Voilà plus tôt que prévu, pour que vous puissiez en profiter avant Noël, l'heure du bilan. Enfin, juste de mon bilan musical 2010. Et que je vous explique bien : c'est un top à rebours, en 2 parties, de mes disques les plus écoutés, pas forcément les meilleurs dites... Juste ceux qui m'ont beaucoup accompagné cette année.

Rapide tour d'horizon, d'abord les n° 20 à 10 : 

20. Angus & Julia Stone - "Down The Way"
Disque sur lequel je n'aurai pas misé au départ, la pop mainstream du duo fraternel australien tient plutôt bien la route, même si jugée trop formatée par certains.
Bien que fort sages, les folk-pop songs d'Angus & Julia dégagent un charme certain, entre joliesse ouvragée et dépouillement épuré. Sachez d'ailleurs que la p'tite Julia s'apprête à publier bientôt son disque solo.
Réunion de super-pros, l'album de Broken Bells distille une pop haut de gamme évoluant entre pop, soul, hip-hop et B.O. vintage. Une alchimie efficace dûe au super-producteur Danger Mouse (alias Brian Burton) habillée par la voix de James Mercer.
Parfois un poil calibrée, la formule n'est pourtant pas en reste de tubes de fort bonne tenue, ceux-là même qui manquaient au dernier Gorillaz.
La bizarrerie spatio-temporelle de 2010 avec ces jeunes australiens ressuscitant avec bonheur et vigueur la pop pyché barrée des sixties. Une relecture de l'époque qui sonne tout de même très contemporain.
Un kaléidoscopique et hypnotique voyage concocté par le producteur spécialiste du genre, Dave Fridmann, devenu indispensable pour qui veut faire planer sa musique.
deezer et spotify

 




 17. Blonde Redhead - "Penny Sparkle"

Même si ce disque a déçu les fans hardcore du trio, on peut apprécier ce disque pour ce qu’il est, tournant du groupe vers une pop apaisée. Une rêverie électro pop d’une langueur neurasthénique qui met en valeur le timbre évanescent de sa chanteuse Kazu Makino.
Apparemment lisse mais vibrant d’une sensualité dérangée, le spleen introspectif de "Penny Sparkle" s’apprécie sur la longueur et réserve même sur "Black Guitar" une troublante émotion.

 



16. Yann Tiersen - "Dust Lane"
Le retour inattendu de l'outsider breton débouche sur une oeuvre radicale, enfiévrée et lyrique.
Bien loin de son image Amélie Poulainienne trompeuse, Tiersen nous livre une oeuvre originale de longues pièces orchestrales et post-rock, sombre et inspirée, qui prouve la complète liberté de création d'un artiste exigeant en évolution permanente.



 

15. The Divine Comedy -"Bang Goes The Knighthood"

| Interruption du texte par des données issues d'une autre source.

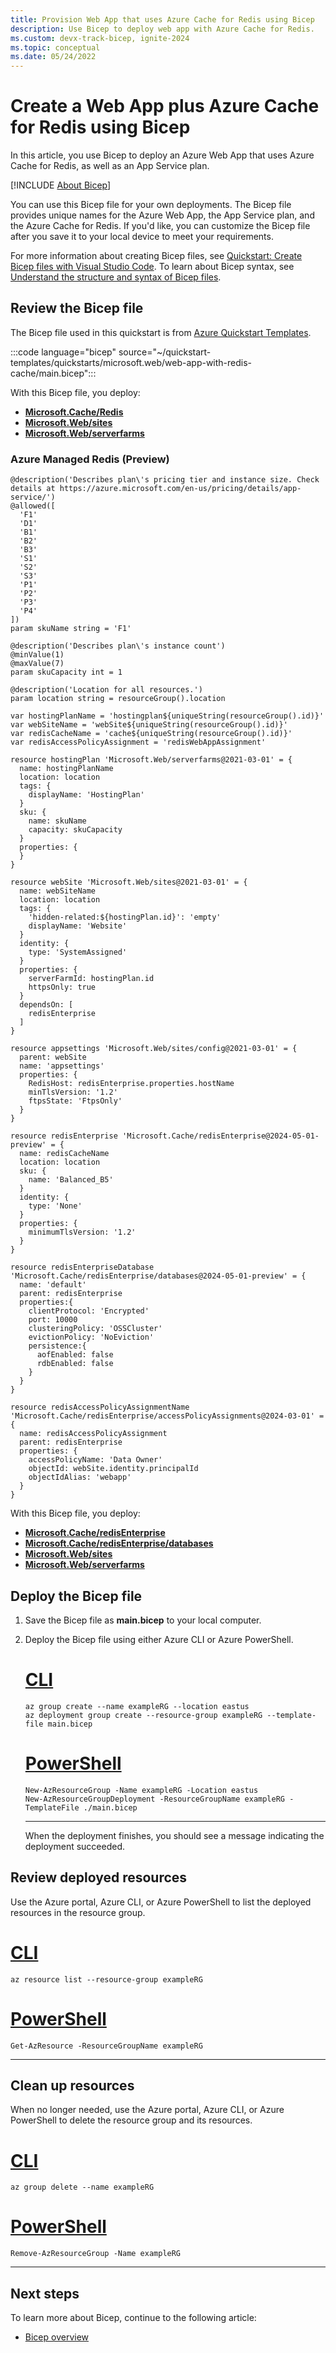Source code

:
 ```yaml
---
title: Provision Web App that uses Azure Cache for Redis using Bicep
description: Use Bicep to deploy web app with Azure Cache for Redis.
ms.custom: devx-track-bicep, ignite-2024
ms.topic: conceptual
ms.date: 05/24/2022
---
```


# Create a Web App plus Azure Cache for Redis using Bicep

In this article, you use Bicep to deploy an Azure Web App that uses Azure Cache for Redis, as well as an App Service plan.

[!INCLUDE [About Bicep](~/reusable-content/ce-skilling/azure/includes/resource-manager-quickstart-bicep-introduction.md)]

You can use this Bicep file for your own deployments. The Bicep file provides unique names for the Azure Web App, the App Service plan, and the Azure Cache for Redis. If you'd like, you can customize the Bicep file after you save it to your local device to meet your requirements.

For more information about creating Bicep files, see [Quickstart: Create Bicep files with Visual Studio Code](../azure-resource-manager/bicep/quickstart-create-bicep-use-visual-studio-code.md). To learn about Bicep syntax, see [Understand the structure and syntax of Bicep files](../azure-resource-manager/bicep/file.md).

## Review the Bicep file
<!-- this bicep file needs to be updated to point to AMR  -->

The Bicep file used in this quickstart is from [Azure Quickstart Templates](https://github.com/Azure/azure-quickstart-templates/blob/master/quickstarts/microsoft.web/web-app-with-redis-cache/).

:::code language="bicep" source="~/quickstart-templates/quickstarts/microsoft.web/web-app-with-redis-cache/main.bicep":::

With this Bicep file, you deploy:

* [**Microsoft.Cache/Redis**](/azure/templates/microsoft.cache/redis)
* [**Microsoft.Web/sites**](/azure/templates/microsoft.web/sites)
* [**Microsoft.Web/serverfarms**](/azure/templates/microsoft.web/serverfarms)

### Azure Managed Redis (Preview)

```bicep
@description('Describes plan\'s pricing tier and instance size. Check details at https://azure.microsoft.com/en-us/pricing/details/app-service/')
@allowed([
  'F1'
  'D1'
  'B1'
  'B2'
  'B3'
  'S1'
  'S2'
  'S3'
  'P1'
  'P2'
  'P3'
  'P4'
])
param skuName string = 'F1'

@description('Describes plan\'s instance count')
@minValue(1)
@maxValue(7)
param skuCapacity int = 1

@description('Location for all resources.')
param location string = resourceGroup().location

var hostingPlanName = 'hostingplan${uniqueString(resourceGroup().id)}'
var webSiteName = 'webSite${uniqueString(resourceGroup().id)}'
var redisCacheName = 'cache${uniqueString(resourceGroup().id)}'
var redisAccessPolicyAssignment = 'redisWebAppAssignment'

resource hostingPlan 'Microsoft.Web/serverfarms@2021-03-01' = {
  name: hostingPlanName
  location: location
  tags: {
    displayName: 'HostingPlan'
  }
  sku: {
    name: skuName
    capacity: skuCapacity
  }
  properties: {
  }
}

resource webSite 'Microsoft.Web/sites@2021-03-01' = {
  name: webSiteName
  location: location
  tags: {
    'hidden-related:${hostingPlan.id}': 'empty'
    displayName: 'Website'
  }
  identity: {
    type: 'SystemAssigned'
  }
  properties: {
    serverFarmId: hostingPlan.id
    httpsOnly: true
  }
  dependsOn: [
    redisEnterprise
  ]
}

resource appsettings 'Microsoft.Web/sites/config@2021-03-01' = {
  parent: webSite
  name: 'appsettings'
  properties: {
    RedisHost: redisEnterprise.properties.hostName
    minTlsVersion: '1.2'
    ftpsState: 'FtpsOnly'
  }
}

resource redisEnterprise 'Microsoft.Cache/redisEnterprise@2024-05-01-preview' = {
  name: redisCacheName
  location: location
  sku: {
    name: 'Balanced_B5'
  }
  identity: {
    type: 'None'
  }
  properties: {
    minimumTlsVersion: '1.2'    
  }
}

resource redisEnterpriseDatabase 'Microsoft.Cache/redisEnterprise/databases@2024-05-01-preview' = {
  name: 'default'
  parent: redisEnterprise
  properties:{
    clientProtocol: 'Encrypted'
    port: 10000
    clusteringPolicy: 'OSSCluster'
    evictionPolicy: 'NoEviction'
    persistence:{
      aofEnabled: false 
      rdbEnabled: false
    }
  }
}

resource redisAccessPolicyAssignmentName 'Microsoft.Cache/redisEnterprise/accessPolicyAssignments@2024-03-01' = {
  name: redisAccessPolicyAssignment
  parent: redisEnterprise
  properties: {
    accessPolicyName: 'Data Owner'
    objectId: webSite.identity.principalId
    objectIdAlias: 'webapp'
  }
}
```
With this Bicep file, you deploy:

* [**Microsoft.Cache/redisEnterprise**](/azure/templates/microsoft.cache/redisEnterprise)
* [**Microsoft.Cache/redisEnterprise/databases**](/azure/templates/microsoft.cache/redisEnterprise/databases)
* [**Microsoft.Web/sites**](/azure/templates/microsoft.web/sites)
* [**Microsoft.Web/serverfarms**](/azure/templates/microsoft.web/serverfarms)

## Deploy the Bicep file

1. Save the Bicep file as **main.bicep** to your local computer.
1. Deploy the Bicep file using either Azure CLI or Azure PowerShell.

    # [CLI](#tab/CLI)

    ```azurecli
    az group create --name exampleRG --location eastus
    az deployment group create --resource-group exampleRG --template-file main.bicep
    ```

    # [PowerShell](#tab/PowerShell)

    ```azurepowershell
    New-AzResourceGroup -Name exampleRG -Location eastus
    New-AzResourceGroupDeployment -ResourceGroupName exampleRG -TemplateFile ./main.bicep
    ```

    ---

    When the deployment finishes, you should see a message indicating the deployment succeeded.

## Review deployed resources

Use the Azure portal, Azure CLI, or Azure PowerShell to list the deployed resources in the resource group.

# [CLI](#tab/CLI)

```azurecli-interactive
az resource list --resource-group exampleRG
```

# [PowerShell](#tab/PowerShell)

```azurepowershell-interactive
Get-AzResource -ResourceGroupName exampleRG
```

---

## Clean up resources

When no longer needed, use the Azure portal, Azure CLI, or Azure PowerShell to delete the resource group and its resources.

# [CLI](#tab/CLI)

```azurecli-interactive
az group delete --name exampleRG
```

# [PowerShell](#tab/PowerShell)

```azurepowershell-interactive
Remove-AzResourceGroup -Name exampleRG
```

---

## Next steps

To learn more about Bicep, continue to the following article:

* [Bicep overview](../azure-resource-manager/bicep/overview.md)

Cher vieil ami de longue date, ce néo-crooner de Neil Hannon nous offre avec son nouvel opus l'un des ses meilleurs albums.
Douze vignettes pop ironiques et perles mélodiques savoureusement orchestrées par le meilleur portraitiste de la société britannique depuis Ray Davies. Vieillot et démodé ? Plutôt intemporel, délicieux et tellement anglais. 






14. Avi Buffalo
Une des surprises de l'année : avec Avi Buffalo, c'est la spontanéité de la jeunesse pour une indie folk-pop d'une liberté et d'une totale décontraction.
Comme bidouillées au coeur de l'été et interprétées avec une grâce juvénile un peu verte mais inspirée, les compositions très 70's du jeune Avi Isenberg forment une fort réjouissante ballade champêtre entre bébés Byrds, enfants ruraux des Flaming Lips ou petits-enfants du ... Buffalo Springfield.
Celui-là, il fallait qu'il figure ici : un des outsiders de 2010 qui ressuscite pour un tour de piste nostalgico-dansant toute la brillance désuète des années 80's.
Le revival proposé par Twin Shadow, entre New Order et Morissey, ne fait pas l'unanimité mais cette bulle synth-pop faussement tapageuse, à la fois enjouée et mélancolique est une potion addictive, pour peu qu'on veuille y goûter.
Un retour qui ne fait pas de vagues mais qui me ravit : Tracey Thorn, grande chanteuse à la voix toujours aussi belle pour un opus classique, mais très touchant.
L'ex-voix d'Everything But The Girl y distille toujours son spleen élégant, intimiste et subtil. Et fait mouche plus d'une fois, sans omettre de petites perles plus rythmées, telle une hypnotique "Swimming" de fin. Pas vraiment novateur, mais elle est revenue souvent chez moi la voix de Tracey.
Un grand disque ou un disque malade ? La dernière livraison du groupe d'Atlanta propose en tout cas un digne patchwork-héritage du rock shoegaze, entre ambient, rock pur et pop détraquée.
Reflet fidèle de la personnalité du lunatique et fragile Bradford Cox, chacun devrait trouver son bonheur ici. Brocante foutraque, mais souvent jubilatoire, qu'on lise Pitchfork ou pas.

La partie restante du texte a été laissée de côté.